PROBLEM DESCRIPTION | Only the text of the entries below should be returned, exactly as given, without pictures.

=== Section Start ===

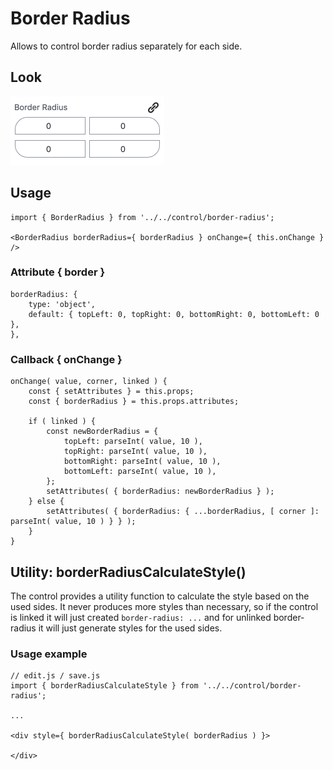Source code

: # Border Radius

Allows to control border radius separately for each side.

## Look

<img src="_doc/linked.png" width="246px">


## Usage

```
import { BorderRadius } from '../../control/border-radius';

<BorderRadius borderRadius={ borderRadius } onChange={ this.onChange } />
```

### Attribute { border }

```
borderRadius: {
	type: 'object',
	default: { topLeft: 0, topRight: 0, bottomRight: 0, bottomLeft: 0 },
},
```

### Callback { onChange }

```
onChange( value, corner, linked ) {
	const { setAttributes } = this.props;
	const { borderRadius } = this.props.attributes;

	if ( linked ) {
		const newBorderRadius = {
			topLeft: parseInt( value, 10 ),
			topRight: parseInt( value, 10 ),
			bottomRight: parseInt( value, 10 ),
			bottomLeft: parseInt( value, 10 ),
		};
		setAttributes( { borderRadius: newBorderRadius } );
	} else {
		setAttributes( { borderRadius: { ...borderRadius, [ corner ]: parseInt( value, 10 ) } } );
	}
}
```

## Utility: borderRadiusCalculateStyle()
The control provides a utility function to calculate the style based on the used sides.
It never produces more styles than necessary, so if the control is linked it will just created `border-radius: ...` and
for unlinked border-radius it will just generate styles for the used sides.

### Usage example 
```
// edit.js / save.js
import { borderRadiusCalculateStyle } from '../../control/border-radius';

...

<div style={ borderRadiusCalculateStyle( borderRadius ) }>

</div> 
```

=== Section End ===

WRITTEN ANSWER |
Source code

: # Border Radius

Allows to control border radius separately for each side.

## Look

<img src="_doc/linked.png" width="246px">


## Usage

```
import { BorderRadius } from '../../control/border-radius';

<BorderRadius borderRadius={ borderRadius } onChange={ this.onChange } />
```

### Attribute { border }

```
borderRadius: {
	type: 'object',
	default: { topLeft: 0, topRight: 0, bottomRight: 0, bottomLeft: 0 },
},
```

### Callback { onChange }

```
onChange( value, corner, linked ) {
	const { setAttributes } = this.props;
	const { borderRadius } = this.props.attributes;

	if ( linked ) {
		const newBorderRadius = {
			topLeft: parseInt( value, 10 ),
			topRight: parseInt( value, 10 ),
			bottomRight: parseInt( value, 10 ),
			bottomLeft: parseInt( value, 10 ),
		};
		setAttributes( { borderRadius: newBorderRadius } );
	} else {
		setAttributes( { borderRadius: { ...borderRadius, [ corner ]: parseInt( value, 10 ) } } );
	}
}
```

## Utility: borderRadiusCalculateStyle()
The control provides a utility function to calculate the style based on the used sides.
It never produces more styles than necessary, so if the control is linked it will just created `border-radius: ...` and
for unlinked border-radius it will just generate styles for the used sides.

### Usage example 
```
// edit.js / save.js
import { borderRadiusCalculateStyle } from '../../control/border-radius';

...

<div style={ borderRadiusCalculateStyle( borderRadius ) }>

</div> 
```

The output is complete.